Tuesday, October 2, 2007

One More Difference Between the "Left" and the "Right"

From a book review by Robert Farley over at LGM (the book is God's Harvard):

Patrick Henry was established explicitly to counter what its founder believed was leftist bias in the mainstream university community. Patrick Henry isn't so much a college for evangelicals as it is a college for extremely conservative evangelicals directly interested in working for the Republican party. As such, it's founded on a profound misconception about the left and the mainstream American university. While it's true that a large majority of faculty (especially in the liberal arts) are on the left politically, and also true that there is, as Michael Berube argues, something specifically liberal about the liberal arts, there is in my experience simply no counter-part to the Republican political machine that exists at Patrick Henry. Anyone who has spent five minutes on college campus should realize that, whatever may be going on, political action in service of the Democratic Party isn't it. For a time at the University of Oregon, one of the most leftist campuses in the country, there was no Democratic Party organization on campus at all. The Democrats had disintegrated as a result of vicious infighting between various of their elements, for reasons so arcane that the terms "moderate" and "radical" don't supply an accurate description. Even if, as David Horowitz would have it, lefty college professors were trying to recruit soldiers for the coming revolution, that project does not manifest itself in terms of institutional support for the Democratic Party. Patrick Henry, conversely, is directly tied in to conservative think tanks, NGOs, and Republican elected officials.

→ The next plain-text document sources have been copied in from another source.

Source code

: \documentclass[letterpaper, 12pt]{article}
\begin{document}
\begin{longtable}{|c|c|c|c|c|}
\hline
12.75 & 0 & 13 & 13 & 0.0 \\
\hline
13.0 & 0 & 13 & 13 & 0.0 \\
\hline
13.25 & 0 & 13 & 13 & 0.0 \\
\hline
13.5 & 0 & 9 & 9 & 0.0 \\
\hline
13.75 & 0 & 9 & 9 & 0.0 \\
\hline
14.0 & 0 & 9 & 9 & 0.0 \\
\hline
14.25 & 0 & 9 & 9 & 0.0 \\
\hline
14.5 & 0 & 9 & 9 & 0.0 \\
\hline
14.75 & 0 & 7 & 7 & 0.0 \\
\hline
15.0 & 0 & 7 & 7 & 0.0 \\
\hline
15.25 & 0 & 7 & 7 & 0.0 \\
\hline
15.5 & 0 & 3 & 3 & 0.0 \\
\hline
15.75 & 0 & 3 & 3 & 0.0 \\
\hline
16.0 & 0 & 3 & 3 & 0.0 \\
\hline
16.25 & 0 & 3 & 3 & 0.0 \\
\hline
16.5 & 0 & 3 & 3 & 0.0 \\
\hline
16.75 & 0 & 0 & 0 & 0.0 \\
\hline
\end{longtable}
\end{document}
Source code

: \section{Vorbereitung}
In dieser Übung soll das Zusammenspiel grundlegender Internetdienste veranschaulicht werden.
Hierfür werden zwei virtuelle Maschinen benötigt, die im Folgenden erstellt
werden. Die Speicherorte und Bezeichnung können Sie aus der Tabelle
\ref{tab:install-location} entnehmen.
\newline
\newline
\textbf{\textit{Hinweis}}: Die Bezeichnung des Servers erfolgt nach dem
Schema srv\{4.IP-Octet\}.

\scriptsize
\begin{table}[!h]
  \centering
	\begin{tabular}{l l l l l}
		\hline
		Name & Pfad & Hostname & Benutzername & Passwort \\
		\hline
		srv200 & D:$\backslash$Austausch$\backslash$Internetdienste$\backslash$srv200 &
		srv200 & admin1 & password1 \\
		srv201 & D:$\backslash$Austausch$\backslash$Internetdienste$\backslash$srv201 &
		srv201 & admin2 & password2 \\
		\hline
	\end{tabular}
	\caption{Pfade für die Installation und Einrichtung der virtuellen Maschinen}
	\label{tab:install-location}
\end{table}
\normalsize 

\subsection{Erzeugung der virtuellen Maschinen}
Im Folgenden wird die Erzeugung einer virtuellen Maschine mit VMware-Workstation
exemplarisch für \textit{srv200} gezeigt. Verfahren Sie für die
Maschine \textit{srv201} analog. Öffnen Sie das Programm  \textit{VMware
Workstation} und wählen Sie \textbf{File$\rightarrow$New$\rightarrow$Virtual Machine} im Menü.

Those last few sentences are pretty key, I think. As "liberal" as universities are (and I would dispute that claim, even), I think Farley is right in noting that how it plays out is specifically not institutional support for a political party that's almost as beholden to big money as the Republican Party. I wonder why.

I also consider it evidence for my hypothesis that young, bright, motivated folks with views that are at all to the "left" don't, as a generalization, seek out the Democratic Party as their measure of success. They seek out nonprofits, NGOs, and other social and social justice work, often for the aforementioned reason (but certainly there are others).

Conservatives, on the other hand, tend to view the Republican Party as an ultimate goal. I think this actually has explanatory power when it comes to explaining why the Democratic Party is full of idiots is being outmaneuvered on both politics and policy in the last decade or so.